*** Opening The records ***

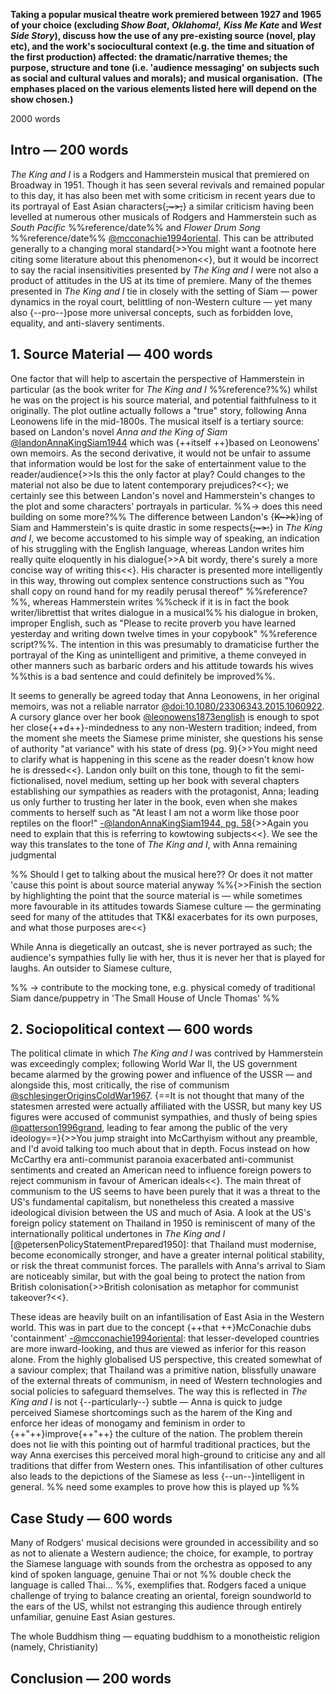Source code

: **Taking a popular musical theatre work premiered between 1927 and 1965 of your choice (excluding _Show Boat_, _Oklahoma!,_ _Kiss Me Kate_ and _West Side Story_), discuss how the use of any pre-existing source (novel, play etc), and the work's sociocultural context (e.g. the time and situation of the first production) affected: the dramatic/narrative themes; the purpose, structure and tone (i.e. 'audience messaging' on subjects such as social and cultural values and morals); and musical organisation.  (The emphases placed on the various elements listed here will depend on the show chosen.)** 

2000 words
## Intro — 200 words
*The King and I* is a Rodgers and Hammerstein musical that premiered on Broadway in 1951. Though it has seen several revivals and remained popular to this day, it has also been met with some criticism in recent years due to its portrayal of East Asian characters{~~,~>;~~} a similar criticism having been levelled at numerous other musicals of Rodgers and Hammerstein such as *South Pacific* %%reference/date%% and *Flower Drum Song* %%reference/date%% [@mcconachie1994oriental](Uni%20Work/YEAR%203/SS%20Diss%20(Ludo)/Reading%20notes/@mcconachie1994oriental.md). This can be attributed generally to a changing moral standard{>>You might want a footnote here citing some literature about this phenomenon<<}, but it would be incorrect to say the racial insensitivities presented by *The King and I* were not also a product of attitudes in the US at its time of premiere.
Many of the themes presented in *The King and I* tie in closely with the setting of Siam — power dynamics in the royal court, belittling of non-Western culture — yet many also {--pro--}pose more universal concepts, such as forbidden love, equality, and anti-slavery sentiments. 
## 1. Source Material — 400 words
One factor that will help to ascertain the perspective of Hammerstein in particular (as the book writer for *The King and I* %%reference?%%) whilst he was on the project is his source material, and potential faithfulness to it originally. The plot outline actually follows a "true" story, following Anna Leonowens life in the mid-1800s. The musical itself is a tertiary source: based on Landon's novel *Anna and the King of Siam* [@landonAnnaKingSiam1944](Uni%20Work/YEAR%203/SS%20Diss%20(Ludo)/Reading%20notes/@landonAnnaKingSiam1944.md) which was {++itself ++}based on Leonowens' own memoirs. As the second derivative, it would not be unfair to assume that information would be lost for the sake of entertainment value to the reader/audience{>>Is this the only factor at play? Could changes to the material not also be due to latent contemporary prejudices?<<}; we certainly see this between Landon's novel and Hammerstein's changes to the plot and some characters' portrayals in particular. %%-> does this need building on some more?%%
The difference between Landon's {~~K~>k~~}ing of Siam and Hammerstein's is quite drastic in some respects{~~;~>:~~} in *The King and I*, we become accustomed to his simple way of speaking, an indication of his struggling with the English language, whereas Landon writes him really quite eloquently in his dialogue{>>A bit wordy, there's surely a more concise way of writing this<<}. His character is presented more intelligently in this way, throwing out complex sentence constructions such as "You shall copy on round hand for my readily perusal thereof" %%reference?%%, whereas Hammerstein writes %%check if it is in fact the book writer/librettist that writes dialogue in a musical%% his dialogue in broken, improper English, such as "Please to recite proverb you have learned yesterday and writing down twelve times in your copybook" %%reference script?%%. The intention in this was presumably to dramaticise further the portrayal of the King as unintelligent and primitive, a theme conveyed in other manners such as barbaric orders and his attitude towards his wives %%this is a bad sentence and could definitely be improved%%. 

It seems to generally be agreed today that Anna Leonowens, in her original memoirs, was not a reliable narrator [@doi:10.1080/23306343.2015.1060922](Uni%20Work/YEAR%203/SS%20Diss%20(Ludo)/Reading%20notes/@doi_10.1080_23306343.2015.1060922.md). A cursory glance over her book [@leonowens1873english](@leonowens1873english.md) is enough to spot her close{++d++}-mindedness to any non-Western tradition; indeed, from the moment she meets the Siamese prime minister, she questions his sense of authority "at variance" with his state of dress (pg. 9){>>You might need to clarify what is happening in this scene as the reader doesn't know how he is dressed<<}. Landon only built on this tone, though to fit the semi-fictionalised, novel medium, setting up her book with several chapters establishing our sympathies as readers with the protagonist, Anna; leading us only further to trusting her later in the book, even when she makes comments to herself such as "At least I am not a worm like those poor reptiles on the floor!" [-@landonAnnaKingSiam1944, pg. 58](Uni%20Work/YEAR%203/SS%20Diss%20(Ludo)/Reading%20notes/@landonAnnaKingSiam1944.md){>>Again you need to explain that this is referring to kowtowing subjects<<}. We see the way this translates to the tone of *The King and I*, with Anna remaining judgmental 

%% Should I get to talking about the musical here?? Or does it not matter 'cause this point is about source material anyway %%{>>Finish the section by highlighting the point that the source material is — while sometimes more favourable in its attitudes towards Siamese culture — the germinating seed for many of the attitudes that TK&I exacerbates for its own purposes, and what those purposes are<<}

While Anna is diegetically an outcast, she is never portrayed as such; the audience's sympathies fully lie with her, thus it is never her that is played for laughs. An outsider to Siamese culture, 

%%
	-> contribute to the mocking tone, e.g. physical comedy of traditional Siam dance/puppetry in 'The Small House of Uncle Thomas'
%%

## 2. Sociopolitical context — 600 words
The political climate in which *The King and I* was contrived by Hammerstein was exceedingly complex; following World War II, the US government became alarmed by the growing power and influence of the USSR — and alongside this, most critically, the rise of communism [@schlesingerOriginsColdWar1967](@schlesingerOriginsColdWar1967.md). {==It is not thought that many of the statesmen arrested were actually affiliated with the USSR, but many key US figures were accused of communist sympathies, and thusly of being spies [@patterson1996grand](@patterson1996grand.md), leading to fear among the public of the very ideology==}{>>You jump straight into McCarthyism without any preamble, and I'd avoid talking too much about that in depth. Focus instead on how McCarthy era anti-communist paranoia exacerbated anti-communist sentiments and created an American need to influence foreign powers to reject communism in favour of American ideals<<}. The main threat of communism to the US seems to have been purely that it was a threat to the US's fundamental capitalism, but nonetheless this created a massive ideological division between the US and much of Asia. 
A look at the US's foreign policy statement on Thailand in 1950 is reminiscent of many of the internationally political undertones in *The King and I* [@petersenPolicyStatementPrepared1950]: that Thailand must modernise, become economically stronger, and have a greater internal political stability, or risk the threat communist forces. The parallels with Anna's arrival to Siam are noticeably similar, but with the goal being to protect the nation from British colonisation{>>British colonisation as metaphor for communist takeover?<<}. 

These ideas are heavily built on an infantilisation of East Asia in the Western world. This was in part due to the concept {++that ++}McConachie dubs 'containment' [-@mcconachie1994oriental](Uni%20Work/YEAR%203/SS%20Diss%20(Ludo)/Reading%20notes/@mcconachie1994oriental.md): that lesser-developed countries are more inward-looking, and thus are viewed as inferior for this reason alone. From the highly globalised US perspective, this created somewhat of a saviour complex; that Thailand was a primitive nation, blissfully unaware of the external threats of communism, in need of Western technologies and social policies to safeguard themselves. The way this is reflected in *The King and I* is not {--particularly--} subtle — Anna is quick to judge perceived Siamese shortcomings such as the harem of the King and enforce her ideas of monogamy and feminism in order to {++"++}improve{++"++} the culture of the nation.
The problem therein does not lie with this pointing out of harmful traditional practices, but the way Anna exercises this perceived moral high-ground to criticise any and all traditions that differ from Western ones. 
This infantilisation of other cultures also leads to the depictions of the Siamese as less {--un--}intelligent in general. %% need some examples to prove how this is played up %%


## Case Study — 600 words
Many of Rodgers' musical decisions were grounded in accessibility and so as not to alienate a Western audience; the choice, for example, to portray the Siamese language with sounds from the orchestra as opposed to any kind of spoken language, genuine Thai or not %% double check the language is called Thai... %%, exemplifies that. Rodgers faced a unique challenge of trying to balance creating an oriental, foreign soundworld to the ears of the US, whilst not estranging this audience through entirely unfamiliar, genuine East Asian gestures. 


The whole Buddhism thing — equating buddhism to a monotheistic religion (namely, Christianity)
## Conclusion — 200 words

*** Closing The records ***

### Your instructions
Search the entries for the word "played", then copy every line in which it is found.

### Finished exercise
While Anna is diegetically an outcast, she is never portrayed as such; the audience's sympathies fully lie with her, thus it is never her that is played for laughs. An outsider to Siamese culture, 
This infantilisation of other cultures also leads to the depictions of the Siamese as less {--un--}intelligent in general. %% need some examples to prove how this is played up %%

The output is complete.